You can work around this by instantiating a new instance of the DataContext for each insert operation.
var db = new DataClasses1DataContext(@"Data Source=");
var testTableRecord1 = new testTable();
db.GetTable<testTable>().InsertOnSubmit(testTableRecord1);
db.SubmitChanges();
db = new DataClasses1DataContext(@"Data Source=");
var testTableRecord2 = new testTable();
db.GetTable<testTable>().InsertOnSubmit(testTableRecord2);
db.SubmitChanges();
If you want to understand what is happening, try putting a breakpoint inside the parital InsertTestTable method. You'll see that it isn't getting called after the second call to SubmitChanges(). Each instance of the data context maintains a cache containing every entity that is inserted, updated, or retrieved. The cache behaves like a dictionary using the primary key of the entity as the dictionary key. For some reason, LINQ is only running the custom insert logic once per cached entity. IMO this is a bug in LINQ, and I cannot find any documentation that justifies this behavior.

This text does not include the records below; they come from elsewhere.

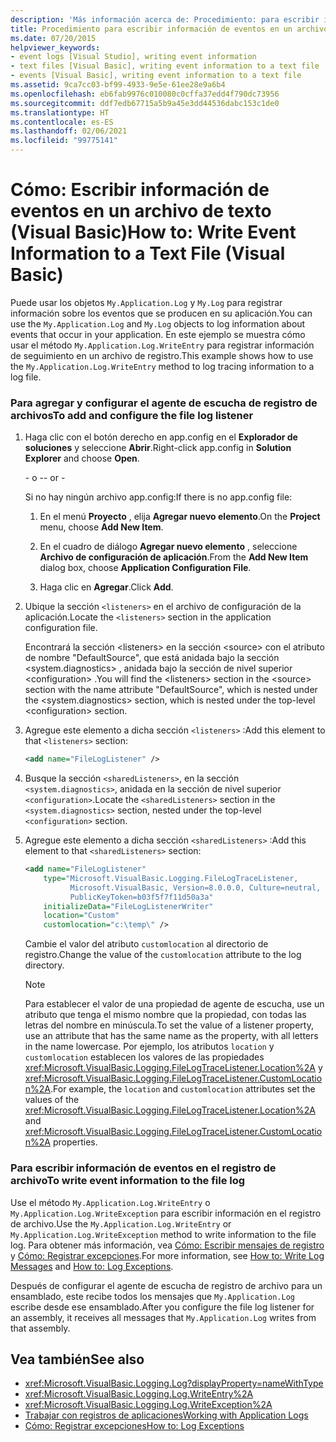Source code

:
 ```yaml
---
description: 'Más información acerca de: Procedimiento: para escribir información de eventos en un archivo de texto (Visual Basic)'
title: Procedimiento para escribir información de eventos en un archivo de texto
ms.date: 07/20/2015
helpviewer_keywords:
- event logs [Visual Studio], writing event information
- text files [Visual Basic], writing event information to a text file
- events [Visual Basic], writing event information to a text file
ms.assetid: 9ca7cc03-bf99-4933-9e5e-61ee28e9a6b4
ms.openlocfilehash: eb6fab9976c010080c0cffa37edd4f790dc73956
ms.sourcegitcommit: ddf7edb67715a5b9a45e3dd44536dabc153c1de0
ms.translationtype: HT
ms.contentlocale: es-ES
ms.lasthandoff: 02/06/2021
ms.locfileid: "99775141"
---
```

# <a name="how-to-write-event-information-to-a-text-file-visual-basic"></a><span data-ttu-id="b235d-103">Cómo: Escribir información de eventos en un archivo de texto (Visual Basic)</span><span class="sxs-lookup"><span data-stu-id="b235d-103">How to: Write Event Information to a Text File (Visual Basic)</span></span>

<span data-ttu-id="b235d-104">Puede usar los objetos `My.Application.Log` y `My.Log` para registrar información sobre los eventos que se producen en su aplicación.</span><span class="sxs-lookup"><span data-stu-id="b235d-104">You can use the `My.Application.Log` and `My.Log` objects to log information about events that occur in your application.</span></span> <span data-ttu-id="b235d-105">En este ejemplo se muestra cómo usar el método `My.Application.Log.WriteEntry` para registrar información de seguimiento en un archivo de registro.</span><span class="sxs-lookup"><span data-stu-id="b235d-105">This example shows how to use the `My.Application.Log.WriteEntry` method to log tracing information to a log file.</span></span>

### <a name="to-add-and-configure-the-file-log-listener"></a><span data-ttu-id="b235d-106">Para agregar y configurar el agente de escucha de registro de archivos</span><span class="sxs-lookup"><span data-stu-id="b235d-106">To add and configure the file log listener</span></span>

1. <span data-ttu-id="b235d-107">Haga clic con el botón derecho en app.config en el **Explorador de soluciones** y seleccione **Abrir**.</span><span class="sxs-lookup"><span data-stu-id="b235d-107">Right-click app.config in **Solution Explorer** and choose **Open**.</span></span>

     <span data-ttu-id="b235d-108">\- o -</span><span class="sxs-lookup"><span data-stu-id="b235d-108">\- or -</span></span>

     <span data-ttu-id="b235d-109">Si no hay ningún archivo app.config:</span><span class="sxs-lookup"><span data-stu-id="b235d-109">If there is no app.config file:</span></span>

    1. <span data-ttu-id="b235d-110">En el menú **Proyecto** , elija **Agregar nuevo elemento**.</span><span class="sxs-lookup"><span data-stu-id="b235d-110">On the **Project** menu, choose **Add New Item**.</span></span>

    2. <span data-ttu-id="b235d-111">En el cuadro de diálogo **Agregar nuevo elemento** , seleccione **Archivo de configuración de aplicación**.</span><span class="sxs-lookup"><span data-stu-id="b235d-111">From the **Add New Item** dialog box, choose **Application Configuration File**.</span></span>

    3. <span data-ttu-id="b235d-112">Haga clic en **Agregar**.</span><span class="sxs-lookup"><span data-stu-id="b235d-112">Click **Add**.</span></span>

2. <span data-ttu-id="b235d-113">Ubique la sección `<listeners>` en el archivo de configuración de la aplicación.</span><span class="sxs-lookup"><span data-stu-id="b235d-113">Locate the `<listeners>` section in the application configuration file.</span></span>

     <span data-ttu-id="b235d-114">Encontrará la sección \<listeners> en la sección \<source> con el atributo de nombre "DefaultSource", que está anidada bajo la sección \<system.diagnostics> , anidada bajo la sección de nivel superior \<configuration> .</span><span class="sxs-lookup"><span data-stu-id="b235d-114">You will find the \<listeners> section in the \<source> section with the name attribute "DefaultSource", which is nested under the \<system.diagnostics> section, which is nested under the top-level \<configuration> section.</span></span>

3. <span data-ttu-id="b235d-115">Agregue este elemento a dicha sección `<listeners>` :</span><span class="sxs-lookup"><span data-stu-id="b235d-115">Add this element to that `<listeners>` section:</span></span>

    ```xml
    <add name="FileLogListener" />
    ```

4. <span data-ttu-id="b235d-116">Busque la sección `<sharedListeners>`, en la sección `<system.diagnostics>`, anidada en la sección de nivel superior `<configuration>`.</span><span class="sxs-lookup"><span data-stu-id="b235d-116">Locate the `<sharedListeners>` section in the `<system.diagnostics>` section, nested under the top-level `<configuration>` section.</span></span>

5. <span data-ttu-id="b235d-117">Agregue este elemento a dicha sección `<sharedListeners>` :</span><span class="sxs-lookup"><span data-stu-id="b235d-117">Add this element to that `<sharedListeners>` section:</span></span>

    ```xml
    <add name="FileLogListener"
        type="Microsoft.VisualBasic.Logging.FileLogTraceListener,
              Microsoft.VisualBasic, Version=8.0.0.0, Culture=neutral,
              PublicKeyToken=b03f5f7f11d50a3a"
        initializeData="FileLogListenerWriter"
        location="Custom"
        customlocation="c:\temp\" />
    ```

     <span data-ttu-id="b235d-118">Cambie el valor del atributo `customlocation` al directorio de registro.</span><span class="sxs-lookup"><span data-stu-id="b235d-118">Change the value of the `customlocation` attribute to the log directory.</span></span>

    > [!NOTE]
    > <span data-ttu-id="b235d-119">Para establecer el valor de una propiedad de agente de escucha, use un atributo que tenga el mismo nombre que la propiedad, con todas las letras del nombre en minúscula.</span><span class="sxs-lookup"><span data-stu-id="b235d-119">To set the value of a listener property, use an attribute that has the same name as the property, with all letters in the name lowercase.</span></span> <span data-ttu-id="b235d-120">Por ejemplo, los atributos `location` y `customlocation` establecen los valores de las propiedades <xref:Microsoft.VisualBasic.Logging.FileLogTraceListener.Location%2A> y <xref:Microsoft.VisualBasic.Logging.FileLogTraceListener.CustomLocation%2A>.</span><span class="sxs-lookup"><span data-stu-id="b235d-120">For example, the `location` and `customlocation` attributes set the values of the <xref:Microsoft.VisualBasic.Logging.FileLogTraceListener.Location%2A> and <xref:Microsoft.VisualBasic.Logging.FileLogTraceListener.CustomLocation%2A> properties.</span></span>

### <a name="to-write-event-information-to-the-file-log"></a><span data-ttu-id="b235d-121">Para escribir información de eventos en el registro de archivo</span><span class="sxs-lookup"><span data-stu-id="b235d-121">To write event information to the file log</span></span>

<span data-ttu-id="b235d-122">Use el método `My.Application.Log.WriteEntry` o `My.Application.Log.WriteException` para escribir información en el registro de archivo.</span><span class="sxs-lookup"><span data-stu-id="b235d-122">Use the `My.Application.Log.WriteEntry` or `My.Application.Log.WriteException` method to write information to the file log.</span></span> <span data-ttu-id="b235d-123">Para obtener más información, vea [Cómo: Escribir mensajes de registro](how-to-write-log-messages.md) y [Cómo: Registrar excepciones](how-to-log-exceptions.md).</span><span class="sxs-lookup"><span data-stu-id="b235d-123">For more information, see [How to: Write Log Messages](how-to-write-log-messages.md) and [How to: Log Exceptions](how-to-log-exceptions.md).</span></span>

<span data-ttu-id="b235d-124">Después de configurar el agente de escucha de registro de archivo para un ensamblado, este recibe todos los mensajes que `My.Application.Log` escribe desde ese ensamblado.</span><span class="sxs-lookup"><span data-stu-id="b235d-124">After you configure the file log listener for an assembly, it receives all messages that `My.Application.Log` writes from that assembly.</span></span>

## <a name="see-also"></a><span data-ttu-id="b235d-125">Vea también</span><span class="sxs-lookup"><span data-stu-id="b235d-125">See also</span></span>

- <xref:Microsoft.VisualBasic.Logging.Log?displayProperty=nameWithType>
- <xref:Microsoft.VisualBasic.Logging.Log.WriteEntry%2A>
- <xref:Microsoft.VisualBasic.Logging.Log.WriteException%2A>
- [<span data-ttu-id="b235d-126">Trabajar con registros de aplicaciones</span><span class="sxs-lookup"><span data-stu-id="b235d-126">Working with Application Logs</span></span>](working-with-application-logs.md)
- [<span data-ttu-id="b235d-127">Cómo: Registrar excepciones</span><span class="sxs-lookup"><span data-stu-id="b235d-127">How to: Log Exceptions</span></span>](how-to-log-exceptions.md)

To understand what I mean, try setting the id of each entity to a separate value, and you'll see that the custom insert behavior actually works correctly:
var db = new DataClasses1DataContext(@"Data Source=");
var testTableRecord1 = new testTable(){ id = -1 };
var testTableRecord2 = new testTable(){ id = -2 };
db.GetTable<testTable>().InsertOnSubmit(testTableRecord1);
db.SubmitChanges();
db.GetTable<testTable>().InsertOnSubmit(testTableRecord2);
db.SubmitChanges();
My advice is to create a new instance of the data context before each call to SubmitChanges(), OR batch your inserts to a single SubmitChanges (this is best, if possible). When using LINQ, the data context should generally be treated as a short-lived, disposable object.